------ SOURCE MATERIAL

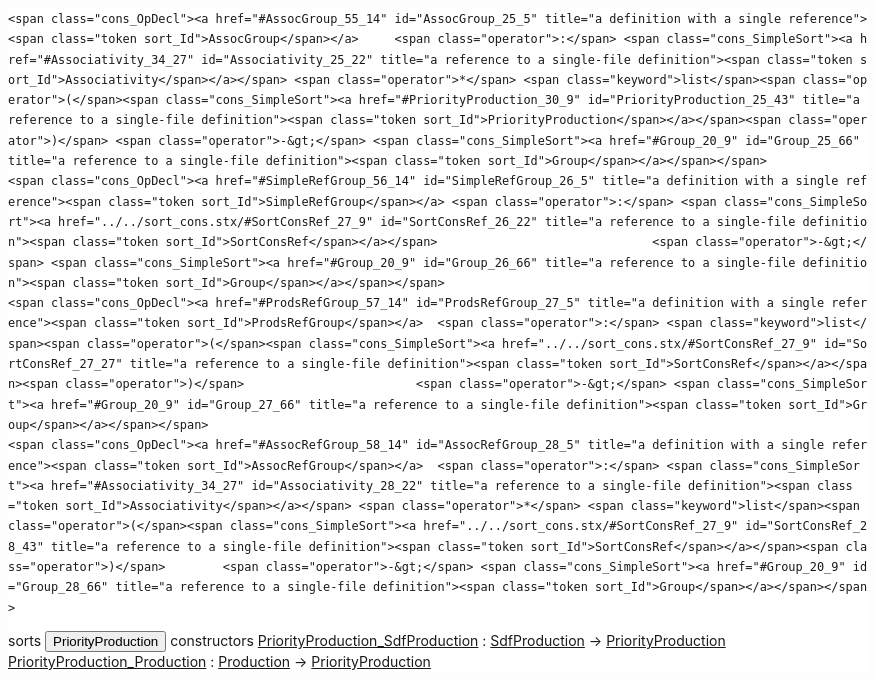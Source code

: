     <span class="cons_OpDecl"><a href="#AssocGroup_55_14" id="AssocGroup_25_5" title="a definition with a single reference"><span class="token sort_Id">AssocGroup</span></a>     <span class="operator">:</span> <span class="cons_SimpleSort"><a href="#Associativity_34_27" id="Associativity_25_22" title="a reference to a single-file definition"><span class="token sort_Id">Associativity</span></a></span> <span class="operator">*</span> <span class="keyword">list</span><span class="operator">(</span><span class="cons_SimpleSort"><a href="#PriorityProduction_30_9" id="PriorityProduction_25_43" title="a reference to a single-file definition"><span class="token sort_Id">PriorityProduction</span></a></span><span class="operator">)</span> <span class="operator">-&gt;</span> <span class="cons_SimpleSort"><a href="#Group_20_9" id="Group_25_66" title="a reference to a single-file definition"><span class="token sort_Id">Group</span></a></span></span>
    <span class="cons_OpDecl"><a href="#SimpleRefGroup_56_14" id="SimpleRefGroup_26_5" title="a definition with a single reference"><span class="token sort_Id">SimpleRefGroup</span></a> <span class="operator">:</span> <span class="cons_SimpleSort"><a href="../../sort_cons.stx/#SortConsRef_27_9" id="SortConsRef_26_22" title="a reference to a single-file definition"><span class="token sort_Id">SortConsRef</span></a></span>                              <span class="operator">-&gt;</span> <span class="cons_SimpleSort"><a href="#Group_20_9" id="Group_26_66" title="a reference to a single-file definition"><span class="token sort_Id">Group</span></a></span></span>
    <span class="cons_OpDecl"><a href="#ProdsRefGroup_57_14" id="ProdsRefGroup_27_5" title="a definition with a single reference"><span class="token sort_Id">ProdsRefGroup</span></a>  <span class="operator">:</span> <span class="keyword">list</span><span class="operator">(</span><span class="cons_SimpleSort"><a href="../../sort_cons.stx/#SortConsRef_27_9" id="SortConsRef_27_27" title="a reference to a single-file definition"><span class="token sort_Id">SortConsRef</span></a></span><span class="operator">)</span>                        <span class="operator">-&gt;</span> <span class="cons_SimpleSort"><a href="#Group_20_9" id="Group_27_66" title="a reference to a single-file definition"><span class="token sort_Id">Group</span></a></span></span>
    <span class="cons_OpDecl"><a href="#AssocRefGroup_58_14" id="AssocRefGroup_28_5" title="a definition with a single reference"><span class="token sort_Id">AssocRefGroup</span></a>  <span class="operator">:</span> <span class="cons_SimpleSort"><a href="#Associativity_34_27" id="Associativity_28_22" title="a reference to a single-file definition"><span class="token sort_Id">Associativity</span></a></span> <span class="operator">*</span> <span class="keyword">list</span><span class="operator">(</span><span class="cons_SimpleSort"><a href="../../sort_cons.stx/#SortConsRef_27_9" id="SortConsRef_28_43" title="a reference to a single-file definition"><span class="token sort_Id">SortConsRef</span></a></span><span class="operator">)</span>        <span class="operator">-&gt;</span> <span class="cons_SimpleSort"><a href="#Group_20_9" id="Group_28_66" title="a reference to a single-file definition"><span class="token sort_Id">Group</span></a></span></span>

  <span class="keyword">sorts</span> <span class="cons_SortDecl"><button class="modal-open" id="PriorityProduction_30_9" title="a definition with multiple references" data-urls="#PriorityProduction line 23_22, 24_27, 25_43, 31_57, 32_57, 61_33"><span class="token sort_Id">PriorityProduction</span></button></span> <span class="keyword">constructors</span>
    <span class="cons_OpDecl"><a href="#PriorityProduction_SdfProduction_63_27" id="PriorityProduction_SdfProduction_31_5" title="a definition with a single reference"><span class="token sort_Id">PriorityProduction_SdfProduction</span></a> <span class="operator">:</span> <span class="cons_SimpleSort"><a href="../syntax.stx/#SdfProduction_35_9" id="SdfProduction_31_40" title="a reference to a single-file definition"><span class="token sort_Id">SdfProduction</span></a></span> <span class="operator">-&gt;</span> <span class="cons_SimpleSort"><a href="#PriorityProduction_30_9" id="PriorityProduction_31_57" title="a reference to a single-file definition"><span class="token sort_Id">PriorityProduction</span></a></span></span>
    <span class="cons_OpDecl"><a href="#PriorityProduction_Production_64_27" id="PriorityProduction_Production_32_5" title="a definition with a single reference"><span class="token sort_Id">PriorityProduction_Production</span></a>    <span class="operator">:</span> <span class="cons_SimpleSort"><a href="../syntax.stx/#Production_28_9" id="Production_32_40" title="a reference to a single-file definition"><span class="token sort_Id">Production</span></a></span>    <span class="operator">-&gt;</span> <span class="cons_SimpleSort"><a href="#PriorityProduction_30_9" id="PriorityProduction_32_57" title="a reference to a single-file definition"><span class="token sort_Id">PriorityProduction</span></a></span></span>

------------

### [PROBLEM TO SOLVE]
All entries are to be duplicated exactly, with the pictures left out.

### [TASK ANSWER]
Source code

:     <span class="cons_OpDecl"><a href="#AssocGroup_55_14" id="AssocGroup_25_5" title="a definition with a single reference"><span class="token sort_Id">AssocGroup</span></a>     <span class="operator">:</span> <span class="cons_SimpleSort"><a href="#Associativity_34_27" id="Associativity_25_22" title="a reference to a single-file definition"><span class="token sort_Id">Associativity</span></a></span> <span class="operator">*</span> <span class="keyword">list</span><span class="operator">(</span><span class="cons_SimpleSort"><a href="#PriorityProduction_30_9" id="PriorityProduction_25_43" title="a reference to a single-file definition"><span class="token sort_Id">PriorityProduction</span></a></span><span class="operator">)</span> <span class="operator">-&gt;</span> <span class="cons_SimpleSort"><a href="#Group_20_9" id="Group_25_66" title="a reference to a single-file definition"><span class="token sort_Id">Group</span></a></span></span>
    <span class="cons_OpDecl"><a href="#SimpleRefGroup_56_14" id="SimpleRefGroup_26_5" title="a definition with a single reference"><span class="token sort_Id">SimpleRefGroup</span></a> <span class="operator">:</span> <span class="cons_SimpleSort"><a href="../../sort_cons.stx/#SortConsRef_27_9" id="SortConsRef_26_22" title="a reference to a single-file definition"><span class="token sort_Id">SortConsRef</span></a></span>                              <span class="operator">-&gt;</span> <span class="cons_SimpleSort"><a href="#Group_20_9" id="Group_26_66" title="a reference to a single-file definition"><span class="token sort_Id">Group</span></a></span></span>
    <span class="cons_OpDecl"><a href="#ProdsRefGroup_57_14" id="ProdsRefGroup_27_5" title="a definition with a single reference"><span class="token sort_Id">ProdsRefGroup</span></a>  <span class="operator">:</span> <span class="keyword">list</span><span class="operator">(</span><span class="cons_SimpleSort"><a href="../../sort_cons.stx/#SortConsRef_27_9" id="SortConsRef_27_27" title="a reference to a single-file definition"><span class="token sort_Id">SortConsRef</span></a></span><span class="operator">)</span>                        <span class="operator">-&gt;</span> <span class="cons_SimpleSort"><a href="#Group_20_9" id="Group_27_66" title="a reference to a single-file definition"><span class="token sort_Id">Group</span></a></span></span>
    <span class="cons_OpDecl"><a href="#AssocRefGroup_58_14" id="AssocRefGroup_28_5" title="a definition with a single reference"><span class="token sort_Id">AssocRefGroup</span></a>  <span class="operator">:</span> <span class="cons_SimpleSort"><a href="#Associativity_34_27" id="Associativity_28_22" title="a reference to a single-file definition"><span class="token sort_Id">Associativity</span></a></span> <span class="operator">*</span> <span class="keyword">list</span><span class="operator">(</span><span class="cons_SimpleSort"><a href="../../sort_cons.stx/#SortConsRef_27_9" id="SortConsRef_28_43" title="a reference to a single-file definition"><span class="token sort_Id">SortConsRef</span></a></span><span class="operator">)</span>        <span class="operator">-&gt;</span> <span class="cons_SimpleSort"><a href="#Group_20_9" id="Group_28_66" title="a reference to a single-file definition"><span class="token sort_Id">Group</span></a></span></span>

  <span class="keyword">sorts</span> <span class="cons_SortDecl"><button class="modal-open" id="PriorityProduction_30_9" title="a definition with multiple references" data-urls="#PriorityProduction line 23_22, 24_27, 25_43, 31_57, 32_57, 61_33"><span class="token sort_Id">PriorityProduction</span></button></span> <span class="keyword">constructors</span>
    <span class="cons_OpDecl"><a href="#PriorityProduction_SdfProduction_63_27" id="PriorityProduction_SdfProduction_31_5" title="a definition with a single reference"><span class="token sort_Id">PriorityProduction_SdfProduction</span></a> <span class="operator">:</span> <span class="cons_SimpleSort"><a href="../syntax.stx/#SdfProduction_35_9" id="SdfProduction_31_40" title="a reference to a single-file definition"><span class="token sort_Id">SdfProduction</span></a></span> <span class="operator">-&gt;</span> <span class="cons_SimpleSort"><a href="#PriorityProduction_30_9" id="PriorityProduction_31_57" title="a reference to a single-file definition"><span class="token sort_Id">PriorityProduction</span></a></span></span>
    <span class="cons_OpDecl"><a href="#PriorityProduction_Production_64_27" id="PriorityProduction_Production_32_5" title="a definition with a single reference"><span class="token sort_Id">PriorityProduction_Production</span></a>    <span class="operator">:</span> <span class="cons_SimpleSort"><a href="../syntax.stx/#Production_28_9" id="Production_32_40" title="a reference to a single-file definition"><span class="token sort_Id">Production</span></a></span>    <span class="operator">-&gt;</span> <span class="cons_SimpleSort"><a href="#PriorityProduction_30_9" id="PriorityProduction_32_57" title="a reference to a single-file definition"><span class="token sort_Id">PriorityProduction</span></a></span></span>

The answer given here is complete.